Task objective: Search the entries for the word "users". Copy every line that holds it.

Extracted records
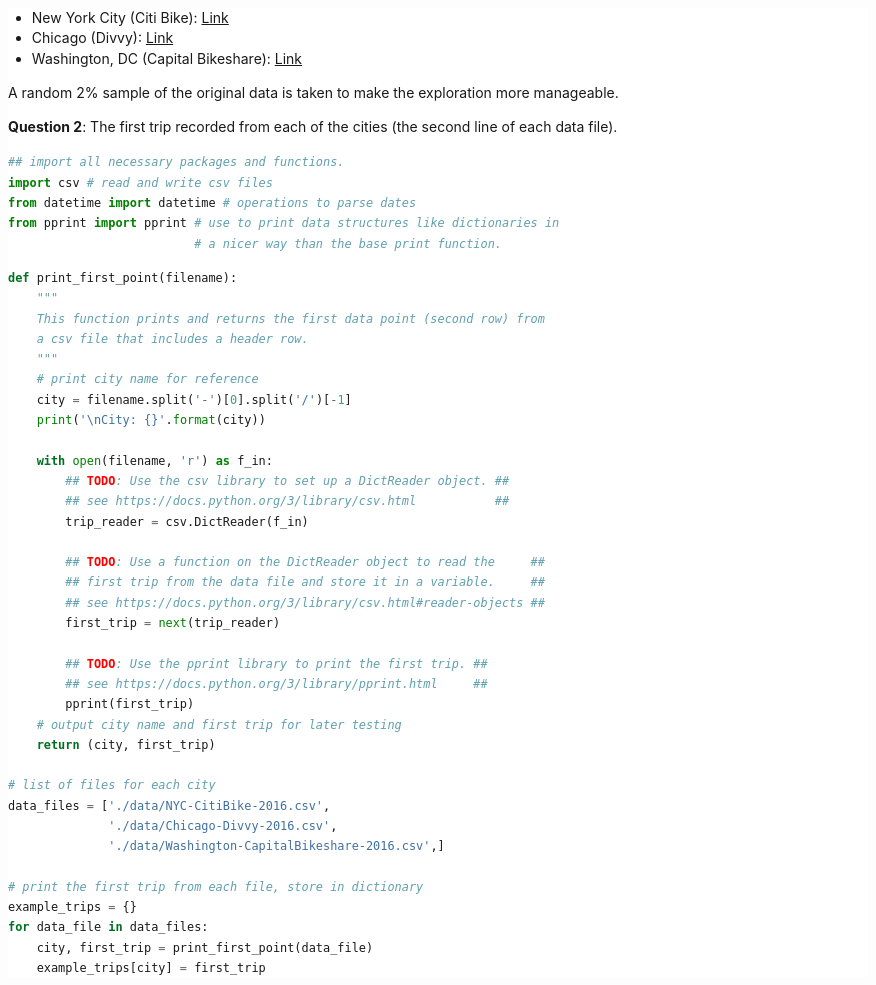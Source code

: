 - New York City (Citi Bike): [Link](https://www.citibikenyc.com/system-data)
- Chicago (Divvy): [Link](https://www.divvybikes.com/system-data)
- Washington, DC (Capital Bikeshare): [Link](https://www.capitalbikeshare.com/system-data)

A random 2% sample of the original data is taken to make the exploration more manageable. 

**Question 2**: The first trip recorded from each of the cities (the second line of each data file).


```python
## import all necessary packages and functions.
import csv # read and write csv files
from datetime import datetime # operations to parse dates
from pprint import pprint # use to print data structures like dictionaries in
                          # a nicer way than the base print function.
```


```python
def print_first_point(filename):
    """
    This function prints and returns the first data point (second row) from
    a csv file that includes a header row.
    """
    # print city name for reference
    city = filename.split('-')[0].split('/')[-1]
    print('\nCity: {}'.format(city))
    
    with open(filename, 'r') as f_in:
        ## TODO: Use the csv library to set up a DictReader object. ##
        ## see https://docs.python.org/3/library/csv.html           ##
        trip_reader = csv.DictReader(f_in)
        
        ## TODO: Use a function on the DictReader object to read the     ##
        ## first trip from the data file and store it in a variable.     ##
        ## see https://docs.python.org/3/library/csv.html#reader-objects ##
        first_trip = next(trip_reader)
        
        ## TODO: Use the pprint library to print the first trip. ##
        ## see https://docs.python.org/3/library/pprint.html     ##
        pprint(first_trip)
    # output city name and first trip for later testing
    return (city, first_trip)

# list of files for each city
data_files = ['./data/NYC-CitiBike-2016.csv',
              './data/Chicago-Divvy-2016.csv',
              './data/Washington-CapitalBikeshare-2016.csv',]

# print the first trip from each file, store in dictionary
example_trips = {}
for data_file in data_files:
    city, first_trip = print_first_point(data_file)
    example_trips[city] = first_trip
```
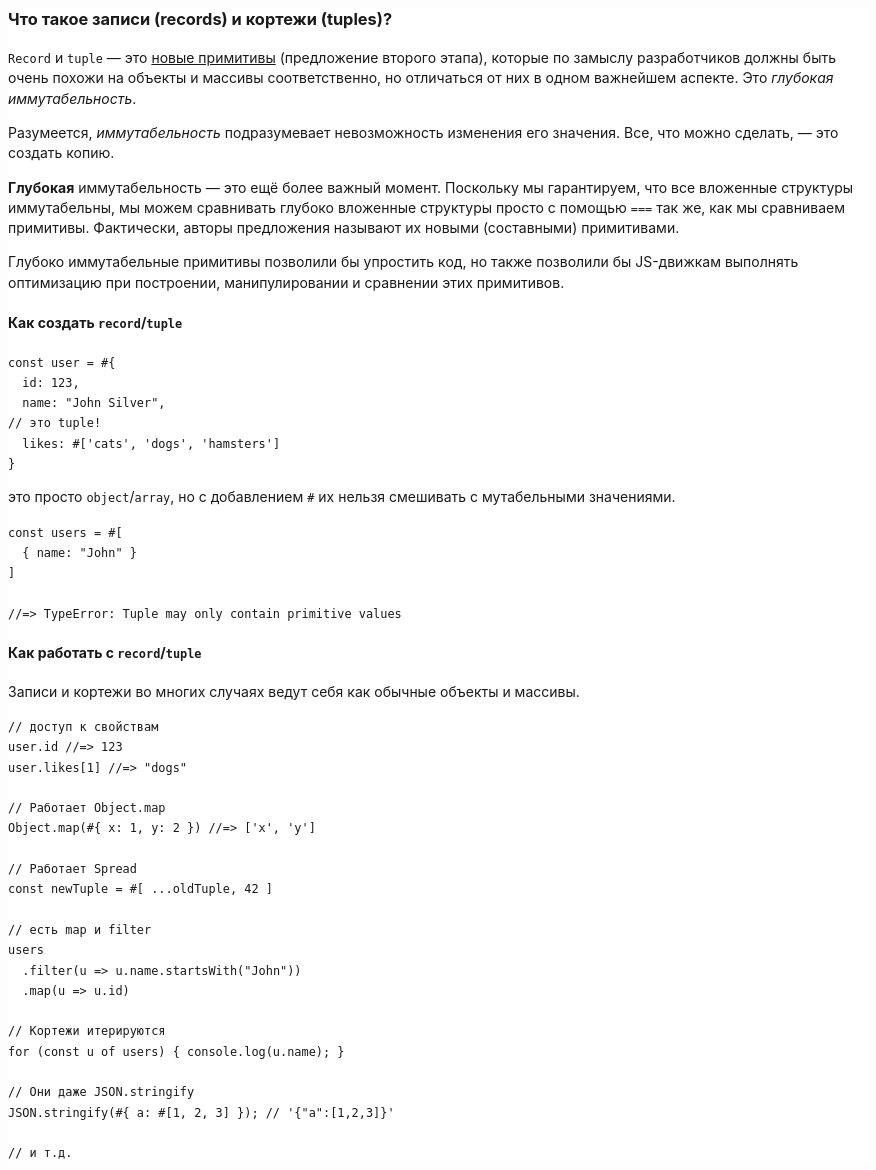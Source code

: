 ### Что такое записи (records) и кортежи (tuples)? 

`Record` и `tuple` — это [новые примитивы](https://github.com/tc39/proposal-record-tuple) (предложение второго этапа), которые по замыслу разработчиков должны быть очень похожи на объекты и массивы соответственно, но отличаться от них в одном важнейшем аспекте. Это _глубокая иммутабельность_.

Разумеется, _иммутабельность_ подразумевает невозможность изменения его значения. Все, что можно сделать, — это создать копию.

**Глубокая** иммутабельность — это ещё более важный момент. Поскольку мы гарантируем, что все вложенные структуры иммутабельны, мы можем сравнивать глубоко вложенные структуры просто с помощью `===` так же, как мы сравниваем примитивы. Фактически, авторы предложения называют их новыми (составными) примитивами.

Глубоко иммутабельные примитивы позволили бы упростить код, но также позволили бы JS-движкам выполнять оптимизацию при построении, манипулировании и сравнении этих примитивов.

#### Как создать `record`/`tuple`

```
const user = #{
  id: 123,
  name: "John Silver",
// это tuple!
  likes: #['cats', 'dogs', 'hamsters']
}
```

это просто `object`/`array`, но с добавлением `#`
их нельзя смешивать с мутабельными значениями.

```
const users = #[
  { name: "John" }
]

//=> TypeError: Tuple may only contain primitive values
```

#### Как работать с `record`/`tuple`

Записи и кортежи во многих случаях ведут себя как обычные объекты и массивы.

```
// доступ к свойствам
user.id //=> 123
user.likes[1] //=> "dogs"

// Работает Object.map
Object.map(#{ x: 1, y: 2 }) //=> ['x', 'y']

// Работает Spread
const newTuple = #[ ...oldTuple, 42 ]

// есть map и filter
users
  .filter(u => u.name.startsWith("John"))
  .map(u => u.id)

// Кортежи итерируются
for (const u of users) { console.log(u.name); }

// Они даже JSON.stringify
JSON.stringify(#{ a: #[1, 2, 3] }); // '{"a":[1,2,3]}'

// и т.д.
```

Answer area:
const users = #[
users
for (const u of users) { console.log(u.name); }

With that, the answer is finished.